Work required → The required answer is a copy of each line in the entries below that includes "href".

%%

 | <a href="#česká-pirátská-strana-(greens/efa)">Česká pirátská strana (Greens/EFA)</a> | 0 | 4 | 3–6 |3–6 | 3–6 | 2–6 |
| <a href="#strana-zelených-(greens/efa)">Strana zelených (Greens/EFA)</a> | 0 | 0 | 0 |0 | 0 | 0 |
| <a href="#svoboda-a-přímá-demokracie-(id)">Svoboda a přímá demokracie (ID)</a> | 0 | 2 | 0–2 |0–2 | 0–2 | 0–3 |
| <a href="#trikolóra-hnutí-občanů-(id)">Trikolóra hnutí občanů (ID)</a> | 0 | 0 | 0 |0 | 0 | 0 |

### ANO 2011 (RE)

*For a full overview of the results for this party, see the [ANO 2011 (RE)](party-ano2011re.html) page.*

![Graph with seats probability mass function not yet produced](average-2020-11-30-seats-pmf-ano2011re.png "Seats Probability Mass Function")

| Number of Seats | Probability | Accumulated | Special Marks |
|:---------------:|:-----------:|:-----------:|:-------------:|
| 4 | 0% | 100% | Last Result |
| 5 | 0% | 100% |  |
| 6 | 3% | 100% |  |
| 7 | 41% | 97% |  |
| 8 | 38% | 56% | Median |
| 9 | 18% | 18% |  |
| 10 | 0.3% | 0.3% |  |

%%

Expected output →
 | <a href="#česká-pirátská-strana-(greens/efa)">Česká pirátská strana (Greens/EFA)</a> | 0 | 4 | 3–6 |3–6 | 3–6 | 2–6 |
| <a href="#strana-zelených-(greens/efa)">Strana zelených (Greens/EFA)</a> | 0 | 0 | 0 |0 | 0 | 0 |
| <a href="#svoboda-a-přímá-demokracie-(id)">Svoboda a přímá demokracie (ID)</a> | 0 | 2 | 0–2 |0–2 | 0–2 | 0–3 |
| <a href="#trikolóra-hnutí-občanů-(id)">Trikolóra hnutí občanů (ID)</a> | 0 | 0 | 0 |0 | 0 | 0 |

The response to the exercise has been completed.